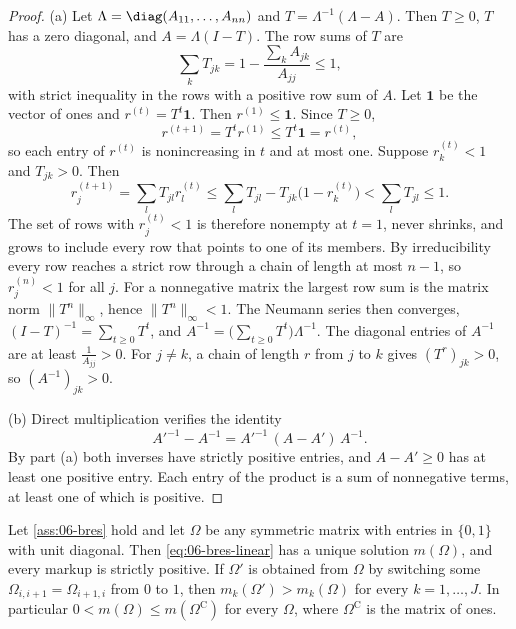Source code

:\begin{proof}
(a) Let $\Lambda = \diag(A_{11},\dots,A_{nn})$ and $T = \Lambda^{-1}(\Lambda - A)$. Then $T \ge 0$, $T$ has a zero
diagonal, and $A = \Lambda(I - T)$. The row sums of $T$ are
\begin{equation*}
  \sum_k T_{jk} = 1 - \frac{\sum_k A_{jk}}{A_{jj}} \le 1,
\end{equation*}
with strict inequality in the rows with a positive row sum of $A$. Let $\mathbf 1$ be the vector of ones and
$r^{(t)} = T^t\mathbf 1$. Then $r^{(1)} \le \mathbf 1$. Since $T \ge 0$,
\begin{equation*}
  r^{(t+1)} = T^t r^{(1)} \le T^t\mathbf 1 = r^{(t)},
\end{equation*}
so each entry of $r^{(t)}$ is nonincreasing in $t$ and at most one. Suppose $r^{(t)}_k < 1$ and $T_{jk} > 0$. Then
\begin{equation*}
  r^{(t+1)}_j = \sum_l T_{jl}r^{(t)}_l \le \sum_l T_{jl} - T_{jk}\bigl(1 - r^{(t)}_k\bigr) < \sum_l T_{jl} \le 1 .
\end{equation*}
The set of rows with $r^{(t)}_j < 1$ is therefore nonempty at $t = 1$, never shrinks, and grows to include every row
that points to one of its members. By irreducibility every row reaches a strict row through a chain of length at
most $n - 1$, so $r^{(n)}_j < 1$ for all $j$. For a nonnegative matrix the largest row sum is the matrix norm
$\|T^n\|_\infty$, hence $\|T^n\|_\infty < 1$. The Neumann series then converges, $(I - T)^{-1} = \sum_{t\ge0}T^t$, and
$A^{-1} = \bigl(\sum_{t\ge0}T^t\bigr)\Lambda^{-1}$. The diagonal entries of $A^{-1}$ are at least $\frac{1}{A_{jj}} > 0$.
For $j \ne k$, a chain of length $r$ from $j$ to $k$ gives $(T^r)_{jk} > 0$, so $(A^{-1})_{jk} > 0$.

(b) Direct multiplication verifies the identity
\begin{equation*}
  A'^{-1} - A^{-1} = A'^{-1}\,(A - A')\,A^{-1}.
\end{equation*}
By part (a) both inverses have strictly positive entries, and $A - A' \ge 0$ has at least one positive entry. Each
entry of the product is a sum of nonnegative terms, at least one of which is positive.
\end{proof}

\begin{proposition}\label{prop:06-cooperation-monotone}
Let \cref{ass:06-bres} hold and let $\Omega$ be any symmetric matrix with entries in $\{0,1\}$ with unit diagonal. Then
\eqref{eq:06-bres-linear} has a unique solution $m(\Omega)$, and every markup is strictly positive. If $\Omega'$ is
obtained from $\Omega$ by switching some $\Omega_{i,i+1} = \Omega_{i+1,i}$ from $0$ to $1$, then
$m_k(\Omega') > m_k(\Omega)$ for every $k = 1,\dots,J$. In particular $0 < m(\Omega) \le m(\Omega^{\mathrm C})$ for
every $\Omega$, where $\Omega^{\mathrm C}$ is the matrix of ones.
\end{proposition}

• • • • •

Go through the entries above, and wherever a line holds the word "every", copy that line.

- _RESULT_
The set of rows with $r^{(t)}_j < 1$ is therefore nonempty at $t = 1$, never shrinks, and grows to include every row
that points to one of its members. By irreducibility every row reaches a strict row through a chain of length at
\eqref{eq:06-bres-linear} has a unique solution $m(\Omega)$, and every markup is strictly positive. If $\Omega'$ is
$m_k(\Omega') > m_k(\Omega)$ for every $k = 1,\dots,J$. In particular $0 < m(\Omega) \le m(\Omega^{\mathrm C})$ for
every $\Omega$, where $\Omega^{\mathrm C}$ is the matrix of ones.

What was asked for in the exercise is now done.